Essa brincadeira exemplifica o gosto pela transgressão na trajetória intelectual de Helô, como carinhosamente é chamada. Temas considerados irrelevantes e indignos de serem estudados por uma parte do universo acadêmico são sua predileção. Sua tese de doutorado Impressões de Viagem – CPC, Vanguarda e Desbunde, escrita em 1979 na mesma universidade carioca, mapeou a produção artística das décadas de 1960 e 1970, analisando o Cinema Novo, o Tropicalismo, a poesia concreta, bem como a contracultura presentes na atuação jornalística de Luiz Carlos Maciel em O Pasquim e na literatura de Torquato Neto. Tornou-se leitura obrigatória para os que pesquisam esse período da cultura brasileira.
Concomitantemente, Helô exerceu sua paixão pela prática cinematográfica. Assinou a cenografia de Mar de Rosas (1977) e Das Tripas Coração (1982), dois filmes de Ana Carolina que falam justamente da liberdade sexual feminina em uma sociedade opressora. E, assumindo o papel de cineasta, fez um registro histórico, o filme Xarabovalha (1978), no qual registrou os bastidores e trechos de uma apresentação de Trate-me Leão, o espetáculo mais importante da trajetória do grupo carioca Asdrúbal Trouxe o Trombone, no Teatro Ipanema. Em 2004, documentou a história do coletivo no livro Asdrúbal Trouxe o Trombone: Memórias de uma Trupe Solitária de Comediantes que Abalou os Anos 70.
Seu interesse pela literatura escrita por mulheres e pelo feminismo já aparece em seus artigos escritos para o Jornal do Brasil. Em A Imaginação Feminina no Poder, publicado em maio de 1981, festeja tanto os lançamentos de Luvas de Pelica (1980), da então jovem escritora Ana Cristina Cesar, e de Improvisação do Tempo (1980), da também iniciante Maria Rita Kehl, assim como o prêmio Machado de Assis dado a Gilka Machado pela Academia Brasileira de Letras no ano anterior ao da escrita do artigo. O que, para ela, sinalizava um reconhecimento para a obra poética da escritora e o começo de uma tentativa de valorização da literatura escrita por mulheres no Brasil.
Com Ana Cristina Cesar, Helô mantém uma importante parceria. Foi a primeira crítica literária que reconheceu o valor literário de sua poesia, tendo-a incluído na antologia 26 Poetas Hoje, publicada em 1975 e que, além de Ana, trazia para a cena poetas como Geraldo Carneiro, Chacal e Isabel Câmara.

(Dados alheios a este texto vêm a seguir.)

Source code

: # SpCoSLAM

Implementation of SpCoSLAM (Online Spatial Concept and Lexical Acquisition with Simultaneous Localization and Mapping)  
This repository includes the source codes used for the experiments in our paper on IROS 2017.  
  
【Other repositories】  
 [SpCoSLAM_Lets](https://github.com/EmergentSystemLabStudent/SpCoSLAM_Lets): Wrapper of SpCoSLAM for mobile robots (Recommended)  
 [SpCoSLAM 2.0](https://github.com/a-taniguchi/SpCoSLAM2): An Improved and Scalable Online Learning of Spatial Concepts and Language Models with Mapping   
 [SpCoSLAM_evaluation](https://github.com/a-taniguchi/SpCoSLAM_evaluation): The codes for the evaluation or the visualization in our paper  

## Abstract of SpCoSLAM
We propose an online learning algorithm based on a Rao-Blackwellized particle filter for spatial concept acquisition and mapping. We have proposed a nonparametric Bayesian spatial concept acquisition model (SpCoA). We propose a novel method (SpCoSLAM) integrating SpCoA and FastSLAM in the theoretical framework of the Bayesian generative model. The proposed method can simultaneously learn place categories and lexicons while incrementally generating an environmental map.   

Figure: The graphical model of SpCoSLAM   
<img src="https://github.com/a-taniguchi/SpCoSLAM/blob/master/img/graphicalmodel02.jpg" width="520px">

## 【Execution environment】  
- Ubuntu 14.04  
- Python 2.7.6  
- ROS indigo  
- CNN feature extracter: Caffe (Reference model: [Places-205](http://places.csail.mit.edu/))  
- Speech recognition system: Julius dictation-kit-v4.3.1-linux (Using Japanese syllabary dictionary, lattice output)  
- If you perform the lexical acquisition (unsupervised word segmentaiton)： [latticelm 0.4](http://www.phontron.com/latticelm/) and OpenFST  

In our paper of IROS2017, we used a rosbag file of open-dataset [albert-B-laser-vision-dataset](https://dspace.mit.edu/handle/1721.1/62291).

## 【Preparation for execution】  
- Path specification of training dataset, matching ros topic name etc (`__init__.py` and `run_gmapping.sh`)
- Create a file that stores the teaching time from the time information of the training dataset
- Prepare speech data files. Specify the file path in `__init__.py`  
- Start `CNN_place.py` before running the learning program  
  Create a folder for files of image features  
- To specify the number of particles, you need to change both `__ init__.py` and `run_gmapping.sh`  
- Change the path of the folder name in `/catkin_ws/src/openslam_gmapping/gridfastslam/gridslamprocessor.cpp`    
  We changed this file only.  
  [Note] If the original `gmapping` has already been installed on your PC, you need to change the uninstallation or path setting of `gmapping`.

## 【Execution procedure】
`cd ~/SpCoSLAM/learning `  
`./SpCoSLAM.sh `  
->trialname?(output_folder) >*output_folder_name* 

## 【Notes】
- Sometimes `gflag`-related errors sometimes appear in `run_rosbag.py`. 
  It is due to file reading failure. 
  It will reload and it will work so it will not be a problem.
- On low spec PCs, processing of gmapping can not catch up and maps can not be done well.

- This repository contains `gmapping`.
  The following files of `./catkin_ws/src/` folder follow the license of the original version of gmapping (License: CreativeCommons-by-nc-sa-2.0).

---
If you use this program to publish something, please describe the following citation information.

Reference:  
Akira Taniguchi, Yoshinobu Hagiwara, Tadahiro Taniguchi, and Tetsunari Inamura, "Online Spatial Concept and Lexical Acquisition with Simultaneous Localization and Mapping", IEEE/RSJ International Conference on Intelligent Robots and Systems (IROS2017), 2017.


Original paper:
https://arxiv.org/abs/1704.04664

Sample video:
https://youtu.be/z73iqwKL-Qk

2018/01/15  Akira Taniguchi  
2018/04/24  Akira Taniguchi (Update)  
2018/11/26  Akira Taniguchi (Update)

Helô organizou com Lucia Nascimento Araújo, em 1993, Ensaístas Brasileiras – Mulheres que Escreveram sobre Literatura e Artes de 1860 a 1991, alentado trabalho para o qual criaram 622 verbetes que apresentam as mulheres brasileiras que escreveram sobre literatura, dança, teatro, cinema e artes plásticas. No ano seguinte, publicou Tendências e Impasses: O Feminismo como Crítica de Cultura, onde estão reunidos artigos de diversas pensadoras feministas como Ria Lemaire e Mary Louise Pratt.
Atualmente, Helô organiza um livro sobre o ativismo feminista no Brasil atual. Já foram entrevistadas diversas militantes para a obra. Além disso, estabelece um pensamento sobre movimentos como o iniciado no Colégio Anchieta de Porto Alegre, que ganhou o título de Vai Ter Shortinho, Sim, no qual um grupo de meninas adolescentes lutou pelo seu direito de usar short durante as aulas, contrariando as regras de vestimenta impostas pela direção da escola. Um manifesto que relembra a busca pela liberdade comportamental que mulheres como ela, Leila Diniz, Vera Barreto Leite e Maria Lúcia Dahl viveram no Rio de Janeiro no final da década de 1960.
Nesta segunda (19), às 14h, no Auditório do ILEA, no Campus do Vale da UFRGS (Av. Bento Gonçalves, 9.500), Helô ministrará a aula inaugural do semestre da Pós-Graduação em Letras da universidade com a palestra A Onda Explosiva dos Novos Feminismos, com mediação de Rita Terezinha Schmidt, sua parceira acadêmica e interlocutora de muitos anos. Trata-se de uma oportunidade de assistir a um grande debate sobre este tema tão importante nos dias de hoje.